» ASSIGNED TASK: Copy out the data word for word. The images are not part of the copy.

» Data excerpts:
════

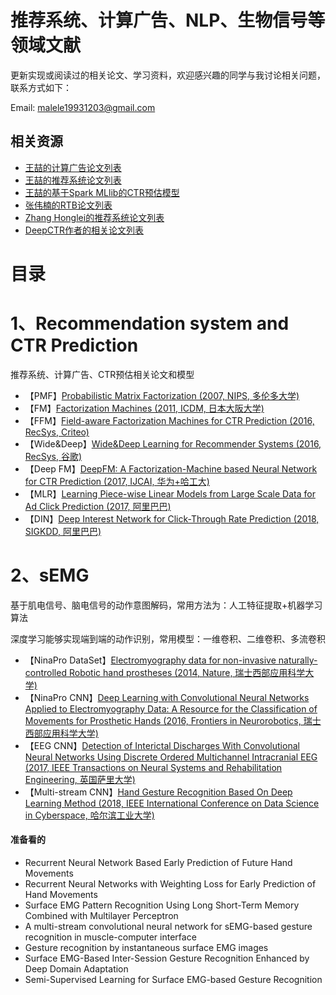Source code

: # 推荐系统、计算广告、NLP、生物信号等领域文献

更新实现或阅读过的相关论文、学习资料，欢迎感兴趣的同学与我讨论相关问题，联系方式如下：

Email: malele19931203@gmail.com

## 相关资源

* [王喆的计算广告论文列表](https://github.com/wzhe06/Ad-papers)
* [王喆的推荐系统论文列表](https://github.com/wzhe06/Reco-papers)
* [王喆的基于Spark MLlib的CTR预估模型](https://github.com/wzhe06/CTRmodel)
* [张伟楠的RTB论文列表](https://github.com/wnzhang/rtb-papers)
* [Zhang Honglei的推荐系统论文列表](https://github.com/hongleizhang)
* [DeepCTR作者的相关论文列表](https://github.com/shenweichen/DeepCTR)

# 目录
# 1、Recommendation system and CTR Prediction 
推荐系统、计算广告、CTR预估相关论文和模型

* 【PMF】[Probabilistic Matrix Factorization (2007, NIPS, 多伦多大学)](http://citeseer.ist.psu.edu/viewdoc/download;jsessionid=29AA60CD8B8950A98E03F0D8D9590BF0?doi=10.1.1.127.6198&rep=rep1&type=pdf)
* 【FM】[Factorization Machines (2011, ICDM, 日本大阪大学)](http://citeseerx.ist.psu.edu/viewdoc/download?doi=10.1.1.393.8529&rep=rep1&type=pdf)
* 【FFM】[Field-aware Factorization Machines for CTR Prediction (2016, RecSys, Criteo)](https://www.csie.ntu.edu.tw/~cjlin/papers/ffm.pdf)
* 【Wide&Deep】[Wide&Deep Learning for Recommender Systems (2016, RecSys, 谷歌)](https://arxiv.org/pdf/1606.07792.pdf)
* 【Deep FM】[DeepFM: A Factorization-Machine based Neural Network for CTR Prediction (2017, IJCAI, 华为+哈工大)](https://www.ijcai.org/proceedings/2017/0239.pdf)
* 【MLR】[Learning Piece-wise Linear Models from Large Scale Data for Ad Click Prediction (2017, 阿里巴巴)](https://arxiv.org/pdf/1704.05194.pdf)
* 【DIN】[Deep Interest Network for Click-Through Rate Prediction (2018, SIGKDD, 阿里巴巴)](https://arxiv.org/pdf/1706.06978.pdf)

# 2、sEMG
基于肌电信号、脑电信号的动作意图解码，常用方法为：人工特征提取+机器学习算法

深度学习能够实现端到端的动作识别，常用模型：一维卷积、二维卷积、多流卷积

* 【NinaPro DataSet】[Electromyography data for non-invasive naturally-controlled Robotic hand prostheses (2014, Nature, 瑞士西部应用科学大学)](http://europepmc.org/backend/ptpmcrender.fcgi?accid=PMC4421935&blobtype=pdf)
* 【NinaPro CNN】[Deep Learning with Convolutional Neural Networks Applied to Electromyography Data: A Resource for the Classification of Movements for Prosthetic Hands (2016, Frontiers in Neurorobotics, 瑞士西部应用科学大学)](http://europepmc.org/backend/ptpmcrender.fcgi?accid=PMC5013051&blobtype=pdf)
* 【EEG CNN】[Detection of Interictal Discharges With Convolutional Neural Networks Using Discrete Ordered Multichannel Intracranial EEG (2017, IEEE Transactions on Neural Systems and Rehabilitation Engineering, 英国萨里大学)](http://epubs.surrey.ac.uk/842003/1/Detection%20of%20Interictal%20Discharges%20with%20Convolutional%20Neural%20Networks%20Using%20Discrete%20Ordered%20Multichannel%20Intracranial%20EEG.pdf)
* 【Multi-stream CNN】[Hand Gesture Recognition Based On Deep Learning Method (2018, IEEE International Conference on Data Science in Cyberspace, 哈尔滨工业大学)](https://www.researchgate.net/publication/326502142_Hand_Gesture_Recognition_Based_on_Deep_Learning_Method)

#### 准备看的
* Recurrent Neural Network Based Early Prediction of Future Hand Movements
* Recurrent Neural Networks with Weighting Loss for Early Prediction of Hand Movements
* Surface EMG Pattern Recognition Using Long Short-Term Memory Combined with Multilayer Perceptron
* A multi-stream convolutional neural network for sEMG-based gesture recognition in muscle-computer interface
* Gesture recognition by instantaneous surface EMG images
* Surface EMG-Based Inter-Session Gesture Recognition Enhanced by Deep Domain Adaptation
* Semi-Supervised Learning for Surface EMG-based Gesture Recognition
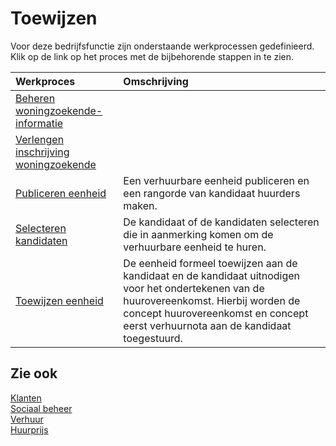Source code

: # Toewijzen

Voor deze bedrijfsfunctie zijn onderstaande werkprocessen gedefinieerd. Klik op de link op het proces met de bijbehorende stappen in te zien.

Werkproces | Omschrijving
:--- | :---
[Beheren woningzoekende-informatie](beheren-woningzoekende-informatie/) | 
[Verlengen inschrijving woningzoekende](verlengen-inschrijving-woningzoekende/) | 
[Publiceren eenheid](publiceren-eenheid/) | Een verhuurbare eenheid publiceren en een rangorde van kandidaat huurders maken.
[Selecteren kandidaten](selecteren-kandidaten/) | De kandidaat of de kandidaten selecteren die in aanmerking komen om de verhuurbare eenheid te huren.
[Toewijzen eenheid](toewijzen-eenheid/) | De eenheid formeel toewijzen aan de kandidaat en de kandidaat uitnodigen voor het ondertekenen van de huurovereenkomst. Hierbij worden de concept huurovereenkomst en concept eerst verhuurnota aan de kandidaat toegestuurd.

## Zie ook

[Klanten](../klanten/)  
[Sociaal beheer](../sociaal-beheer/)  
[Verhuur](../uitvoeren-ontwikkelproject/)  
[Huurprijs](../uitvoeren-ontwikkelproject/)
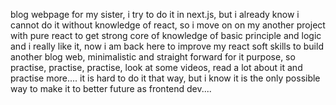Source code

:blog webpage for my sister, i try to do it in next.js, but i already know i cannot do it without knowledge of react, so i move on on my another project with pure react to get strong core of knowledge of basic principle and logic and i really like it, now i am back here to improve my react soft skills to build another blog web, minimalistic and straight forward for it purpose, so practise, practise, practise, look at some videos, read a lot about it and practise more.... it is hard to do it that way, but i know it is the only possible way to make it to better future as frontend dev....
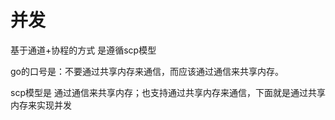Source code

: # 并发

基于通道+协程的方式 是遵循scp模型

go的口号是：不要通过共享内存来通信，而应该通过通信来共享内存。

scp模型是 通过通信来共享内存；也支持通过共享内存来通信，下面就是通过共享内存来实现并发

════

» FINAL ANSWER:
Source code

: # 推荐系统、计算广告、NLP、生物信号等领域文献

更新实现或阅读过的相关论文、学习资料，欢迎感兴趣的同学与我讨论相关问题，联系方式如下：

Email: malele19931203@gmail.com

## 相关资源

* [王喆的计算广告论文列表](https://github.com/wzhe06/Ad-papers)
* [王喆的推荐系统论文列表](https://github.com/wzhe06/Reco-papers)
* [王喆的基于Spark MLlib的CTR预估模型](https://github.com/wzhe06/CTRmodel)
* [张伟楠的RTB论文列表](https://github.com/wnzhang/rtb-papers)
* [Zhang Honglei的推荐系统论文列表](https://github.com/hongleizhang)
* [DeepCTR作者的相关论文列表](https://github.com/shenweichen/DeepCTR)

# 目录
# 1、Recommendation system and CTR Prediction 
推荐系统、计算广告、CTR预估相关论文和模型

* 【PMF】[Probabilistic Matrix Factorization (2007, NIPS, 多伦多大学)](http://citeseer.ist.psu.edu/viewdoc/download;jsessionid=29AA60CD8B8950A98E03F0D8D9590BF0?doi=10.1.1.127.6198&rep=rep1&type=pdf)
* 【FM】[Factorization Machines (2011, ICDM, 日本大阪大学)](http://citeseerx.ist.psu.edu/viewdoc/download?doi=10.1.1.393.8529&rep=rep1&type=pdf)
* 【FFM】[Field-aware Factorization Machines for CTR Prediction (2016, RecSys, Criteo)](https://www.csie.ntu.edu.tw/~cjlin/papers/ffm.pdf)
* 【Wide&Deep】[Wide&Deep Learning for Recommender Systems (2016, RecSys, 谷歌)](https://arxiv.org/pdf/1606.07792.pdf)
* 【Deep FM】[DeepFM: A Factorization-Machine based Neural Network for CTR Prediction (2017, IJCAI, 华为+哈工大)](https://www.ijcai.org/proceedings/2017/0239.pdf)
* 【MLR】[Learning Piece-wise Linear Models from Large Scale Data for Ad Click Prediction (2017, 阿里巴巴)](https://arxiv.org/pdf/1704.05194.pdf)
* 【DIN】[Deep Interest Network for Click-Through Rate Prediction (2018, SIGKDD, 阿里巴巴)](https://arxiv.org/pdf/1706.06978.pdf)

# 2、sEMG
基于肌电信号、脑电信号的动作意图解码，常用方法为：人工特征提取+机器学习算法

深度学习能够实现端到端的动作识别，常用模型：一维卷积、二维卷积、多流卷积

* 【NinaPro DataSet】[Electromyography data for non-invasive naturally-controlled Robotic hand prostheses (2014, Nature, 瑞士西部应用科学大学)](http://europepmc.org/backend/ptpmcrender.fcgi?accid=PMC4421935&blobtype=pdf)
* 【NinaPro CNN】[Deep Learning with Convolutional Neural Networks Applied to Electromyography Data: A Resource for the Classification of Movements for Prosthetic Hands (2016, Frontiers in Neurorobotics, 瑞士西部应用科学大学)](http://europepmc.org/backend/ptpmcrender.fcgi?accid=PMC5013051&blobtype=pdf)
* 【EEG CNN】[Detection of Interictal Discharges With Convolutional Neural Networks Using Discrete Ordered Multichannel Intracranial EEG (2017, IEEE Transactions on Neural Systems and Rehabilitation Engineering, 英国萨里大学)](http://epubs.surrey.ac.uk/842003/1/Detection%20of%20Interictal%20Discharges%20with%20Convolutional%20Neural%20Networks%20Using%20Discrete%20Ordered%20Multichannel%20Intracranial%20EEG.pdf)
* 【Multi-stream CNN】[Hand Gesture Recognition Based On Deep Learning Method (2018, IEEE International Conference on Data Science in Cyberspace, 哈尔滨工业大学)](https://www.researchgate.net/publication/326502142_Hand_Gesture_Recognition_Based_on_Deep_Learning_Method)

#### 准备看的
* Recurrent Neural Network Based Early Prediction of Future Hand Movements
* Recurrent Neural Networks with Weighting Loss for Early Prediction of Hand Movements
* Surface EMG Pattern Recognition Using Long Short-Term Memory Combined with Multilayer Perceptron
* A multi-stream convolutional neural network for sEMG-based gesture recognition in muscle-computer interface
* Gesture recognition by instantaneous surface EMG images
* Surface EMG-Based Inter-Session Gesture Recognition Enhanced by Deep Domain Adaptation
* Semi-Supervised Learning for Surface EMG-based Gesture Recognition
Source code

: # Toewijzen

Voor deze bedrijfsfunctie zijn onderstaande werkprocessen gedefinieerd. Klik op de link op het proces met de bijbehorende stappen in te zien.

Werkproces | Omschrijving
:--- | :---
[Beheren woningzoekende-informatie](beheren-woningzoekende-informatie/) | 
[Verlengen inschrijving woningzoekende](verlengen-inschrijving-woningzoekende/) | 
[Publiceren eenheid](publiceren-eenheid/) | Een verhuurbare eenheid publiceren en een rangorde van kandidaat huurders maken.
[Selecteren kandidaten](selecteren-kandidaten/) | De kandidaat of de kandidaten selecteren die in aanmerking komen om de verhuurbare eenheid te huren.
[Toewijzen eenheid](toewijzen-eenheid/) | De eenheid formeel toewijzen aan de kandidaat en de kandidaat uitnodigen voor het ondertekenen van de huurovereenkomst. Hierbij worden de concept huurovereenkomst en concept eerst verhuurnota aan de kandidaat toegestuurd.

## Zie ook

[Klanten](../klanten/)  
[Sociaal beheer](../sociaal-beheer/)  
[Verhuur](../uitvoeren-ontwikkelproject/)  
[Huurprijs](../uitvoeren-ontwikkelproject/)
Source code

:blog webpage for my sister, i try to do it in next.js, but i already know i cannot do it without knowledge of react, so i move on on my another project with pure react to get strong core of knowledge of basic principle and logic and i really like it, now i am back here to improve my react soft skills to build another blog web, minimalistic and straight forward for it purpose, so practise, practise, practise, look at some videos, read a lot about it and practise more.... it is hard to do it that way, but i know it is the only possible way to make it to better future as frontend dev....
Source code

: # 并发

基于通道+协程的方式 是遵循scp模型

go的口号是：不要通过共享内存来通信，而应该通过通信来共享内存。

scp模型是 通过通信来共享内存；也支持通过共享内存来通信，下面就是通过共享内存来实现并发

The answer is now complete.